* **Task statement**: Report every line in the records below that holds the word "Automate".

Stored data entries:
____________

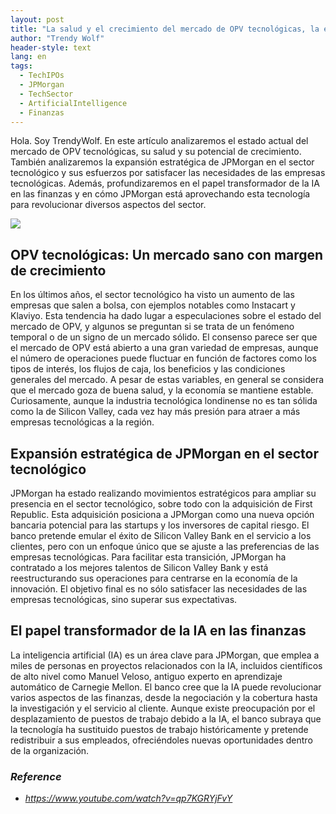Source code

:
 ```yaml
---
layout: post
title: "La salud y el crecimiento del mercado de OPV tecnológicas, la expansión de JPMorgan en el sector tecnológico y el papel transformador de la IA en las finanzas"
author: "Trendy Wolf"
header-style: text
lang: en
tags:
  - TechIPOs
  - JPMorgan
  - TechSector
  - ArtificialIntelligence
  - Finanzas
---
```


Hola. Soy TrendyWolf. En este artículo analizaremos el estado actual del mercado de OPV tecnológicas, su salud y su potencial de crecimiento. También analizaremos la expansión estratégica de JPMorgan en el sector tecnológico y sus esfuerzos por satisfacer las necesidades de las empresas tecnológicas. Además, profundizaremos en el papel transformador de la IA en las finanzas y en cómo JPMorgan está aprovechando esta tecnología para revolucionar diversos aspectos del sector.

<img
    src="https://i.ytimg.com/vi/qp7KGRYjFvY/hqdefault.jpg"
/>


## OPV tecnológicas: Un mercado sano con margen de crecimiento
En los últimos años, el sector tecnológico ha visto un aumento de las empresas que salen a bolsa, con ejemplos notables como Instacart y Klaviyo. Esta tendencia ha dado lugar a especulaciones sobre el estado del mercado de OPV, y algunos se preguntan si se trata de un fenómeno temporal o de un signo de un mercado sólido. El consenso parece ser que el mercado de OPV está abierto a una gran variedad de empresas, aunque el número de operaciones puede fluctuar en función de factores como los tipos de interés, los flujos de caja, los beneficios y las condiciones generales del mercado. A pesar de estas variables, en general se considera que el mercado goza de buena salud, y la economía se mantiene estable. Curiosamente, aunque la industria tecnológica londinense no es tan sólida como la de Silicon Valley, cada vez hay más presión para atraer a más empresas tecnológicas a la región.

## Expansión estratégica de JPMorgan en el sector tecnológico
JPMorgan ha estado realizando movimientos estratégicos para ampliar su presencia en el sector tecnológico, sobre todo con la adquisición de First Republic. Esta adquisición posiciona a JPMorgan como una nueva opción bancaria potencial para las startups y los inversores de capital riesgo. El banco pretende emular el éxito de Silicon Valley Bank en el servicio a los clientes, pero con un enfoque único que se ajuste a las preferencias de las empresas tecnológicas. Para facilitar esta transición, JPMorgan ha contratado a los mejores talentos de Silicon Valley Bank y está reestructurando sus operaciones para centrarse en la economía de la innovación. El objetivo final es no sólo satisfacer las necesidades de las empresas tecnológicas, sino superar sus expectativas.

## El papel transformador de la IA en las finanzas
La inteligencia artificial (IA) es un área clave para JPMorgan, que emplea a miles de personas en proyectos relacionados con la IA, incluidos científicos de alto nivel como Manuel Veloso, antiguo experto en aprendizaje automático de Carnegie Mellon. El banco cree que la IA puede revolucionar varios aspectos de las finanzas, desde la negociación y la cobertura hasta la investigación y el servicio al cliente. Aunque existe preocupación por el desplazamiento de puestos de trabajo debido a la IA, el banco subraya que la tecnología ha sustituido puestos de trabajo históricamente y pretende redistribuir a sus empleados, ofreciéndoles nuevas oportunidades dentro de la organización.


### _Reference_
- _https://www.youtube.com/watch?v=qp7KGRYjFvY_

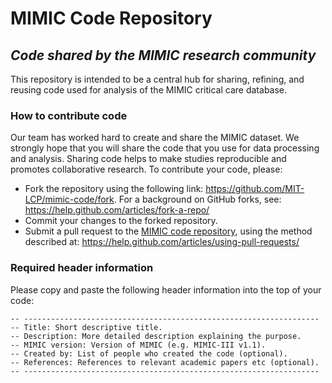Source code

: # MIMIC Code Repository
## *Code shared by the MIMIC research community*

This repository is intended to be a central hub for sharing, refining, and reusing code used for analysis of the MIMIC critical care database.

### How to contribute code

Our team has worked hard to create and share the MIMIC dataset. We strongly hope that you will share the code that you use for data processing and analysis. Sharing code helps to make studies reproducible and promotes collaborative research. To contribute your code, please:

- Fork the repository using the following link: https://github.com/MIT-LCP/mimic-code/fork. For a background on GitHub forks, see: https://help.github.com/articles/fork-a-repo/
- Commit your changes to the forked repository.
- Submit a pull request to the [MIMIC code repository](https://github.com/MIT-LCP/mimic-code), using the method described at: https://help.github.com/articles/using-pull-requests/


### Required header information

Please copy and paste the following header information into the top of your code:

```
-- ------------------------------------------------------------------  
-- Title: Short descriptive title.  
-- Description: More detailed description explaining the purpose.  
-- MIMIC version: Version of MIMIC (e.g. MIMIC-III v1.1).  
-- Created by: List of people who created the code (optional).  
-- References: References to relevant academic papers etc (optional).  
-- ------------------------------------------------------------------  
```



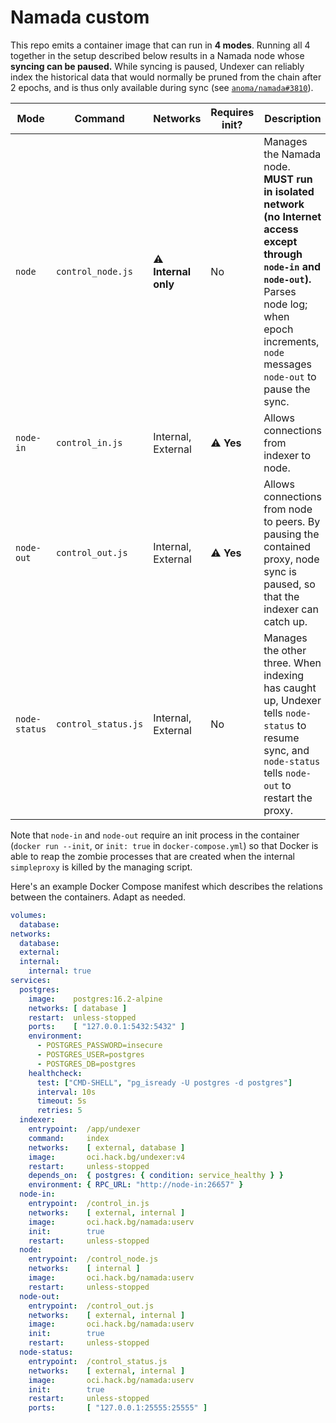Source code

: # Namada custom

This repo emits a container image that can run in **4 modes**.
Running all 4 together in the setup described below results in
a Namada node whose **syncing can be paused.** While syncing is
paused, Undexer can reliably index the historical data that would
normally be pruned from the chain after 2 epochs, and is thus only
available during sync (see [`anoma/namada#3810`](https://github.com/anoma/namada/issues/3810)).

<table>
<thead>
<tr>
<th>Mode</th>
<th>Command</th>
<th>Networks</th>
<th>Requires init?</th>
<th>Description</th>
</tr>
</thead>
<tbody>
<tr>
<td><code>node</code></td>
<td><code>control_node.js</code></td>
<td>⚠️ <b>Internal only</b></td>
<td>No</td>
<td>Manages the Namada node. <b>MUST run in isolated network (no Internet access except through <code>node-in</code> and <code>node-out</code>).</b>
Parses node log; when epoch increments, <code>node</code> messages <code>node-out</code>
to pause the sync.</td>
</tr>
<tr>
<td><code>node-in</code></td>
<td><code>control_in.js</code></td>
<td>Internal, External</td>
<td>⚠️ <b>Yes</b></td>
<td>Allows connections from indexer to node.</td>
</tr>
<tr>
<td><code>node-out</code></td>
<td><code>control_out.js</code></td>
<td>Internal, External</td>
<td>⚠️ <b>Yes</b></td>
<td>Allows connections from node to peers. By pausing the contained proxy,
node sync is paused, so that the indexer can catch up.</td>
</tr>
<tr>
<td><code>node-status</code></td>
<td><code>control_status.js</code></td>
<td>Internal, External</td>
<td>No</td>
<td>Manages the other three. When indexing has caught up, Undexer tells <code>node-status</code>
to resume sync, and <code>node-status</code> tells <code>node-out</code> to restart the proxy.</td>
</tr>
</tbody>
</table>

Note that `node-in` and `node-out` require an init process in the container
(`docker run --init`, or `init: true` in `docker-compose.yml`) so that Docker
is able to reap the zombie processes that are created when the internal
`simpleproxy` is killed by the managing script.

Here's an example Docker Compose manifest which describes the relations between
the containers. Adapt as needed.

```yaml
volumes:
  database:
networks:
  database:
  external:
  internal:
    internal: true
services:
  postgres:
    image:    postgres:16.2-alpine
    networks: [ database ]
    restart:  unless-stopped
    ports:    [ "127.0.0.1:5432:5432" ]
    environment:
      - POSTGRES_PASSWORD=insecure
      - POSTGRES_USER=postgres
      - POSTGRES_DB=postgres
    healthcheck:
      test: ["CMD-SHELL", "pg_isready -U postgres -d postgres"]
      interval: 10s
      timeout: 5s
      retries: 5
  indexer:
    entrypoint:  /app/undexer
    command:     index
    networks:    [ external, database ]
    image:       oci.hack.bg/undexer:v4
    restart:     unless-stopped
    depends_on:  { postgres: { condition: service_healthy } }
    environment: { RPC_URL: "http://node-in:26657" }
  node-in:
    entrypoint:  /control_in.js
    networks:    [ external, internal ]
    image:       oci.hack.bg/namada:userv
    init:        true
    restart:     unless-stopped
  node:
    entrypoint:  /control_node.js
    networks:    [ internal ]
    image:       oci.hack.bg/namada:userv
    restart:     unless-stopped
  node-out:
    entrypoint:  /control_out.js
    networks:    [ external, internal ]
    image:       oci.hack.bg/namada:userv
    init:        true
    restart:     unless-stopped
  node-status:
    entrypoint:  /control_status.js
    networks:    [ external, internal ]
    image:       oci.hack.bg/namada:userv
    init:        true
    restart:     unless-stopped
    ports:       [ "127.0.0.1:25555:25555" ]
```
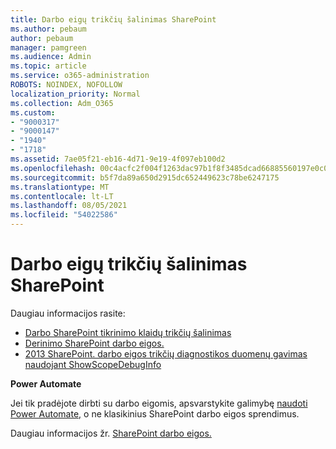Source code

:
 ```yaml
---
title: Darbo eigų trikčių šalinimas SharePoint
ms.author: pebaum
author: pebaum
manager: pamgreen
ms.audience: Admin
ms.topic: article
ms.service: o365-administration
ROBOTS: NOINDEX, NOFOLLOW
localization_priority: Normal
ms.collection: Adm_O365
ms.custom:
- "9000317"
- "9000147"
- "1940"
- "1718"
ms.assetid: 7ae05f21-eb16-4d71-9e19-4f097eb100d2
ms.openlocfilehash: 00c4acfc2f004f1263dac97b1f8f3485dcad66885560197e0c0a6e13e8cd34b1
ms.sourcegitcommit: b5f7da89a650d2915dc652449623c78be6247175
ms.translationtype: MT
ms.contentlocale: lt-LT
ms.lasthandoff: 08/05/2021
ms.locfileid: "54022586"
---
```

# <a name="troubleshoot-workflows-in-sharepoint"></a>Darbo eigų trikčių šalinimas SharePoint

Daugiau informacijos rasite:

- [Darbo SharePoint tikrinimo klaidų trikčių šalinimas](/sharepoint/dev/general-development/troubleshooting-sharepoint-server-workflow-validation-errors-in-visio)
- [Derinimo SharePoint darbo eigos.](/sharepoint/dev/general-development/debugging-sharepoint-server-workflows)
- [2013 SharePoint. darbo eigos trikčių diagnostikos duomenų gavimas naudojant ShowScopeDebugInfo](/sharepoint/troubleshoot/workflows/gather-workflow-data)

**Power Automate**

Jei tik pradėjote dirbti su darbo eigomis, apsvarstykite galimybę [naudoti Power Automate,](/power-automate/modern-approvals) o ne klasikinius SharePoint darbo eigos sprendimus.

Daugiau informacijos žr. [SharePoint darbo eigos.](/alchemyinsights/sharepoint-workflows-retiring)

____________

* **Reply**:
**Power Automate**
Jei tik pradėjote dirbti su darbo eigomis, apsvarstykite galimybę [naudoti Power Automate,](/power-automate/modern-approvals) o ne klasikinius SharePoint darbo eigos sprendimus.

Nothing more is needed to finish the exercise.